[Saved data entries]

════════════════════

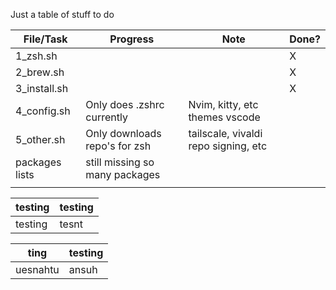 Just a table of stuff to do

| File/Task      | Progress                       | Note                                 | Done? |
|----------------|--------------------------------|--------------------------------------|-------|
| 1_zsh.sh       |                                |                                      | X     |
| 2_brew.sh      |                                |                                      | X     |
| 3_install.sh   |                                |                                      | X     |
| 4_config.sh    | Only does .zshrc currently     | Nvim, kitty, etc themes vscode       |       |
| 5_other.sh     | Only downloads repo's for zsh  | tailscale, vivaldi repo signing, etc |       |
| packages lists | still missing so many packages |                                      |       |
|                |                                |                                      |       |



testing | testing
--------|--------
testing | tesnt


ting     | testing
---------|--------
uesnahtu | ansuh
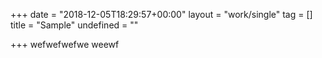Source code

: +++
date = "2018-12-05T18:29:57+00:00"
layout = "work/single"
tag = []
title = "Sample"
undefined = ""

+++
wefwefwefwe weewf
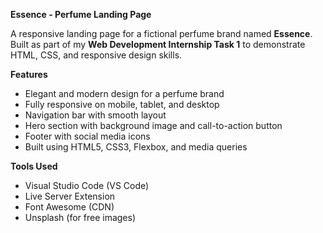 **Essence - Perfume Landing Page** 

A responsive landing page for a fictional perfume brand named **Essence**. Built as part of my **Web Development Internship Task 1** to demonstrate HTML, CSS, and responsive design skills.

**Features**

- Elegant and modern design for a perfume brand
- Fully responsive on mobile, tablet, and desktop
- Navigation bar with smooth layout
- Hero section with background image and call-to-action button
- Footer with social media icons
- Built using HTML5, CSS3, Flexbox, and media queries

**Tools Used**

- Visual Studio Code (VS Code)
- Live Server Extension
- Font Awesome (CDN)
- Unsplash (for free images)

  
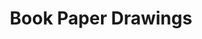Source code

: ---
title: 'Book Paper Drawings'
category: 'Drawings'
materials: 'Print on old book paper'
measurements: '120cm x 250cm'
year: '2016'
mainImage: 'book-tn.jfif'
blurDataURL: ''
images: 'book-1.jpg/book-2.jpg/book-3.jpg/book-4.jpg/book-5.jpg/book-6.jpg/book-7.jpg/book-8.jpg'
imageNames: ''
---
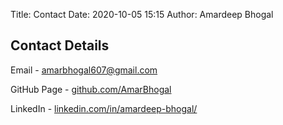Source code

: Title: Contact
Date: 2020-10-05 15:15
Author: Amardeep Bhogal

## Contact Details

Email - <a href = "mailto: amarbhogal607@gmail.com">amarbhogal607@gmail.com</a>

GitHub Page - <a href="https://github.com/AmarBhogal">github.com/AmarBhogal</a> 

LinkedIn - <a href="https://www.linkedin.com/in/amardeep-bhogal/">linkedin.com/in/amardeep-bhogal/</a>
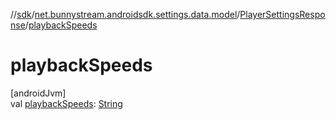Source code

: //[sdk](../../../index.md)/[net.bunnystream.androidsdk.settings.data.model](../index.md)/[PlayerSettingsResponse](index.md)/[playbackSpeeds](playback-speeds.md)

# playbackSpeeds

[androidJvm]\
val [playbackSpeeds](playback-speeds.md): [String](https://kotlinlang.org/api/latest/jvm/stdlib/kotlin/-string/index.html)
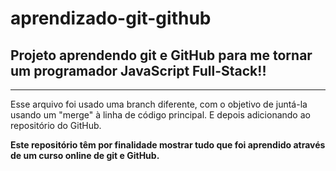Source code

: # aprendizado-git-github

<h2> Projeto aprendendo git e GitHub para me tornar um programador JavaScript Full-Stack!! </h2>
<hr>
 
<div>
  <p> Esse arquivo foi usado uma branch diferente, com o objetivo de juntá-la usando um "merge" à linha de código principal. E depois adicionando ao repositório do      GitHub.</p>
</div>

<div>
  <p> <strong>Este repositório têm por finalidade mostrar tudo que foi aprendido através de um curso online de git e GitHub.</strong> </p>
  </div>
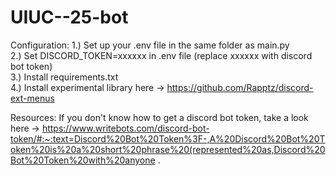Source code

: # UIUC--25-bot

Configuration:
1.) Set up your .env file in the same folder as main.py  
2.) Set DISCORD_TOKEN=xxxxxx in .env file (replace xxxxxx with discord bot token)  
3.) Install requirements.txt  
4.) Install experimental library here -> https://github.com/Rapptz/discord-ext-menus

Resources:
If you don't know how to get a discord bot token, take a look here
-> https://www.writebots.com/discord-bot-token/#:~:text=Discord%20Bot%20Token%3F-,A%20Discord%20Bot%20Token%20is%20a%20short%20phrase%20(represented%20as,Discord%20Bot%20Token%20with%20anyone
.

════════════════════

Your answer should consist of each line above in which "responsive" appears.

### WRITTEN REPLY
A responsive landing page for a fictional perfume brand named **Essence**. Built as part of my **Web Development Internship Task 1** to demonstrate HTML, CSS, and responsive design skills.
- Fully responsive on mobile, tablet, and desktop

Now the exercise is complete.